Dlatego też rozwiązaniem zagadki cytrusów zajęły się najwyższe władze w Teheranie. Ostatecznie ustalono jednak, iż rzekomo izraelskie cytrusy to w rzeczywistości jedynie chińskie podróbki.
Jak pisze brytyjski portal internetowy BBC, oburzenie z powodu pojawienia się w Iranie rzekomo izraelskich towarów było tak wielkie, że jeden z tamtejszych oficjeli oskarżył nawet opozycję o "cytrusowy spisek".
Izraelskie pomarańcze "Jaffa Sweetie" są eksportowane na rynki azjatyckie, w tym do Chin i Korei Południowej, gdzie cieszą się wielkim powodzeniem.
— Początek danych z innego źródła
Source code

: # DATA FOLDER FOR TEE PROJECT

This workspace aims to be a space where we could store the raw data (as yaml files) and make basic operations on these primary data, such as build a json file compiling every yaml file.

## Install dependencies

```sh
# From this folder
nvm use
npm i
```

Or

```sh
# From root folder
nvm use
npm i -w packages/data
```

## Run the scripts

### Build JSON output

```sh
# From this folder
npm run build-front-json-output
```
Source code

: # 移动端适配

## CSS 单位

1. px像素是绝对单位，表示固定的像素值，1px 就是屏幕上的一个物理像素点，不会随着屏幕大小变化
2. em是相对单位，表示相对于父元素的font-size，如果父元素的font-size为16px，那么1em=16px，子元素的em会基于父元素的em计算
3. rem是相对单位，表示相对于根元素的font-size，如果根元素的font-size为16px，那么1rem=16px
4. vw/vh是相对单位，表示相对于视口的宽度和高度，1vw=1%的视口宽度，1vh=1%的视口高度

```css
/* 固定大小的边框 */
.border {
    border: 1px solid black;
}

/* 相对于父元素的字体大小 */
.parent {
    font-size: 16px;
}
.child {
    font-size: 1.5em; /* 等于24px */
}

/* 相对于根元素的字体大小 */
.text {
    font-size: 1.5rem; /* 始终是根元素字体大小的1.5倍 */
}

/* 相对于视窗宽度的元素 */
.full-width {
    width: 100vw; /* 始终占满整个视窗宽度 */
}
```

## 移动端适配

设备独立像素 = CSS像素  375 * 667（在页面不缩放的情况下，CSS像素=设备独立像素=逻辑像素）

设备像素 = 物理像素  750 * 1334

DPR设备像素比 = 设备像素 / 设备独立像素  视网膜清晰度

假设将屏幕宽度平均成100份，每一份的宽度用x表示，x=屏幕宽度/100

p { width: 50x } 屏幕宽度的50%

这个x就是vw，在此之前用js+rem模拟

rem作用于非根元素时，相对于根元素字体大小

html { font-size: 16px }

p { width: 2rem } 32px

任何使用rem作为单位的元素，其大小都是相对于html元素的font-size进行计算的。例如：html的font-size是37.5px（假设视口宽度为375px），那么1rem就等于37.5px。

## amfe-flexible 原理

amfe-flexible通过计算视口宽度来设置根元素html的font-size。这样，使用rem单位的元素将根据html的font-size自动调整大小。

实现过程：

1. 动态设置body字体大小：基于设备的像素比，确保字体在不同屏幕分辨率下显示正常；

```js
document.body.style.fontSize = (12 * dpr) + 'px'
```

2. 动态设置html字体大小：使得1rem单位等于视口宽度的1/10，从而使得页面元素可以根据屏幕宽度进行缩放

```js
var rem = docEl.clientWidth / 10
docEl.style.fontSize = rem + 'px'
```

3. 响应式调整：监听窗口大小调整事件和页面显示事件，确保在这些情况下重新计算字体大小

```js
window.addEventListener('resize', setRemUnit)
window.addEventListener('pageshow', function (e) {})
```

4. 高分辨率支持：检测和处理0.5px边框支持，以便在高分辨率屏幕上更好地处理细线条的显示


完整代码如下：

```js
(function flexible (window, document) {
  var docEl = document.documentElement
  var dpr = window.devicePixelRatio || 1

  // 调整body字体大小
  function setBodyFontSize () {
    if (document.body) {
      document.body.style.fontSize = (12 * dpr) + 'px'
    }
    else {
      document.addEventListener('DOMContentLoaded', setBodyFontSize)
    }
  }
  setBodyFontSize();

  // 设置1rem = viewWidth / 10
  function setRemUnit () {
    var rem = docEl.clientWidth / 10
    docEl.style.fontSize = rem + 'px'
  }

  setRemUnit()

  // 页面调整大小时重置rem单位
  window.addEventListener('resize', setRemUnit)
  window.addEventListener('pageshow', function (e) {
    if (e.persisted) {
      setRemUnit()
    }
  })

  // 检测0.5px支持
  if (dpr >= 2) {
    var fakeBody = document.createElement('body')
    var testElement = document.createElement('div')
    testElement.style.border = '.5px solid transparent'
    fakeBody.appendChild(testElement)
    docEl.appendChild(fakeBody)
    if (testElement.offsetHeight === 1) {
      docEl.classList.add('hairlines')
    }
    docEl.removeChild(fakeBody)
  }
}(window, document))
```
Nie wiadomo, czy strona chińska reeksportowała sprowadzane z Izraela owoce, czy też skorzystała z uznanej marki, sprzedając własne owoce. Na opakowaniach większych partii zakwestionowanych w Iranie pomarańczy znajdował się jednak napis: Miejsce pochodzenia - prowincja Chin, sad Nr 4203CY006.